Historically the Fourth Amendment was designed to protect individuals from the King’s messengers and colonial customs officials. 10 Life and Works of John Adams 276 (1856). There was no requirement that a commander be neutral and detached. In fact, the commander was thought to have “plenary power,” United States v. Worley, 3 CMR (AF) 424, 442 (Judicial Council 1950), quoted in United States v. Florence, 1 USCMA 620, 623, 5 CMR 48, 51 (1952). It was not until 1959 that we ruled that a commander must have probable cause to search. United States v. Brown, 10 USCMA 482, 28 CMR 48 (1959). Judge Latimer dissented, arguing that the issue is reasonableness and not whether a commander had probable cause. Id. at 489, 28 CMR at 55. Despite his argument, Manual for Courts-Martial, United States, 1969 (Revised edition) (in para. 152), and 1984 Manual, supra (in Mil.R.Evid. 315(f)) have *41required probable cause. The 1984 Manual (Mil.R.Evid. 315(d)) added the requirement of impartiality which was intended to incorporate the neutral-and-detached standard of United States v. Ezell, 6 MJ 307 (CMA 1979).

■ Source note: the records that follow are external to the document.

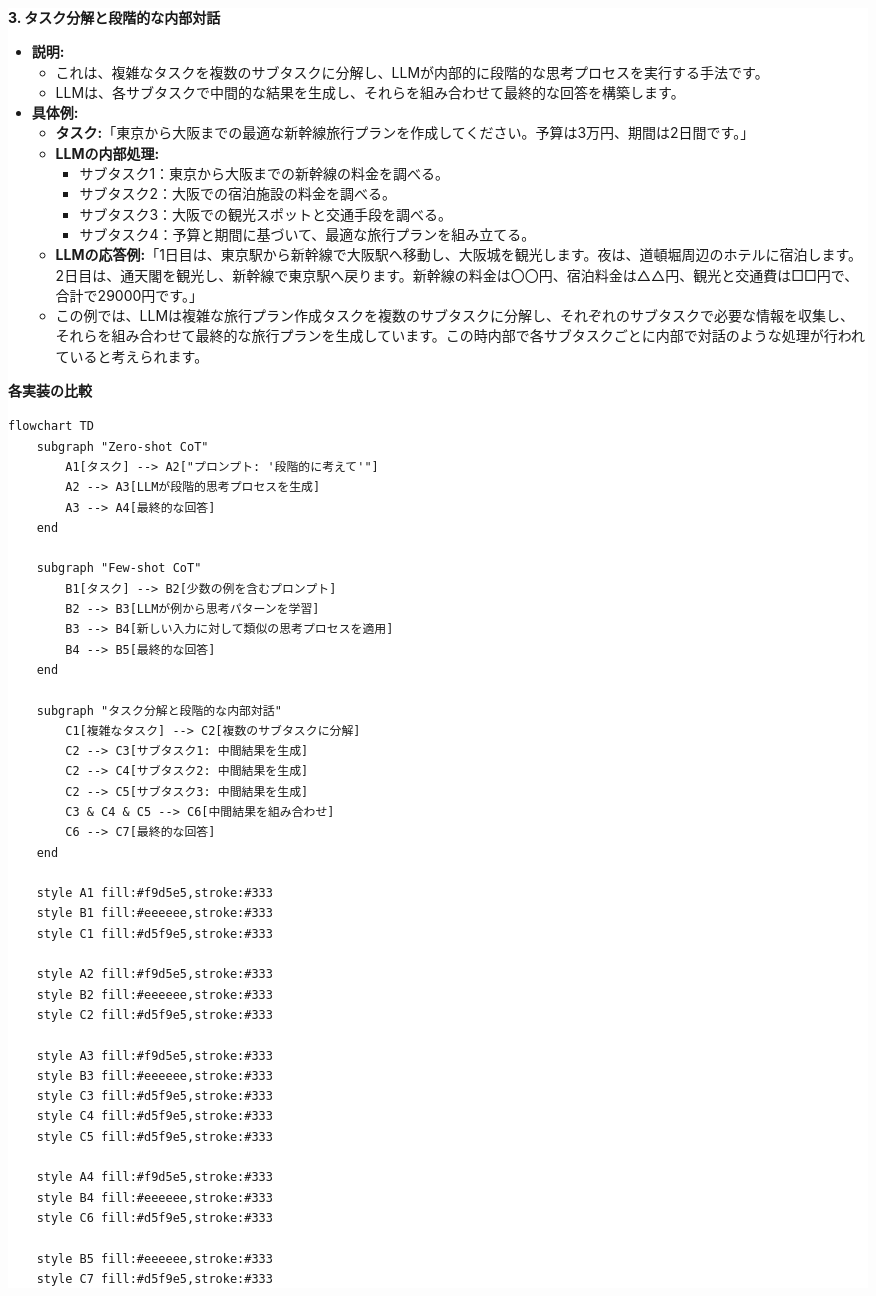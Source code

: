 **3. タスク分解と段階的な内部対話**

* **説明:**
    * これは、複雑なタスクを複数のサブタスクに分解し、LLMが内部的に段階的な思考プロセスを実行する手法です。
    * LLMは、各サブタスクで中間的な結果を生成し、それらを組み合わせて最終的な回答を構築します。
* **具体例:**
    * **タスク:**「東京から大阪までの最適な新幹線旅行プランを作成してください。予算は3万円、期間は2日間です。」
    * **LLMの内部処理:**
        * サブタスク1：東京から大阪までの新幹線の料金を調べる。
        * サブタスク2：大阪での宿泊施設の料金を調べる。
        * サブタスク3：大阪での観光スポットと交通手段を調べる。
        * サブタスク4：予算と期間に基づいて、最適な旅行プランを組み立てる。
    * **LLMの応答例:**「1日目は、東京駅から新幹線で大阪駅へ移動し、大阪城を観光します。夜は、道頓堀周辺のホテルに宿泊します。2日目は、通天閣を観光し、新幹線で東京駅へ戻ります。新幹線の料金は〇〇円、宿泊料金は△△円、観光と交通費は□□円で、合計で29000円です。」
    * この例では、LLMは複雑な旅行プラン作成タスクを複数のサブタスクに分解し、それぞれのサブタスクで必要な情報を収集し、それらを組み合わせて最終的な旅行プランを生成しています。この時内部で各サブタスクごとに内部で対話のような処理が行われていると考えられます。

**各実装の比較**
```mermaid
flowchart TD
    subgraph "Zero-shot CoT"
        A1[タスク] --> A2["プロンプト: '段階的に考えて'"]
        A2 --> A3[LLMが段階的思考プロセスを生成]
        A3 --> A4[最終的な回答]
    end

    subgraph "Few-shot CoT"
        B1[タスク] --> B2[少数の例を含むプロンプト]
        B2 --> B3[LLMが例から思考パターンを学習]
        B3 --> B4[新しい入力に対して類似の思考プロセスを適用]
        B4 --> B5[最終的な回答]
    end

    subgraph "タスク分解と段階的な内部対話"
        C1[複雑なタスク] --> C2[複数のサブタスクに分解]
        C2 --> C3[サブタスク1: 中間結果を生成]
        C2 --> C4[サブタスク2: 中間結果を生成]
        C2 --> C5[サブタスク3: 中間結果を生成]
        C3 & C4 & C5 --> C6[中間結果を組み合わせ]
        C6 --> C7[最終的な回答]
    end

    style A1 fill:#f9d5e5,stroke:#333
    style B1 fill:#eeeeee,stroke:#333
    style C1 fill:#d5f9e5,stroke:#333
    
    style A2 fill:#f9d5e5,stroke:#333
    style B2 fill:#eeeeee,stroke:#333
    style C2 fill:#d5f9e5,stroke:#333
    
    style A3 fill:#f9d5e5,stroke:#333
    style B3 fill:#eeeeee,stroke:#333
    style C3 fill:#d5f9e5,stroke:#333
    style C4 fill:#d5f9e5,stroke:#333
    style C5 fill:#d5f9e5,stroke:#333
    
    style A4 fill:#f9d5e5,stroke:#333
    style B4 fill:#eeeeee,stroke:#333
    style C6 fill:#d5f9e5,stroke:#333
    
    style B5 fill:#eeeeee,stroke:#333
    style C7 fill:#d5f9e5,stroke:#333
```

A commander who orders an investigation may be disqualified from authorizing a search, but asking for “additional information” is not disqualifying. United States v. Ezell, 6 MJ at 319. Likewise, where a search authorization is motivated by revenge, United States v. Ezell, 6 MJ at 307, or vindictiveness, United States v. Staggs, 23 USCMA 111, 113, 48 CMR 672, 674 (1974), a commander will be disqualified. But when the commander is drawing on knowledge derived as part of routine administrative matters, he or she will not be disqualified, United States v. Rushing, 11 MJ 95, 97-98 (CMA 1981). In Rushing the authorizing commander was not disqualified because he was aware of the accused’s prior record of conduct and knew who reported the accused for substance abuse or because he initially instructed the agents to ask for permission to search the accused’s person. Likewise, the commander in United States v. McCarthy, 7 MJ 42, 43 (CMA 1979), was not disqualified because he had previous knowledge that the accused “was awaiting trial for drug charges ... and that several informants had reported” the accused “as being involved in drug activity.”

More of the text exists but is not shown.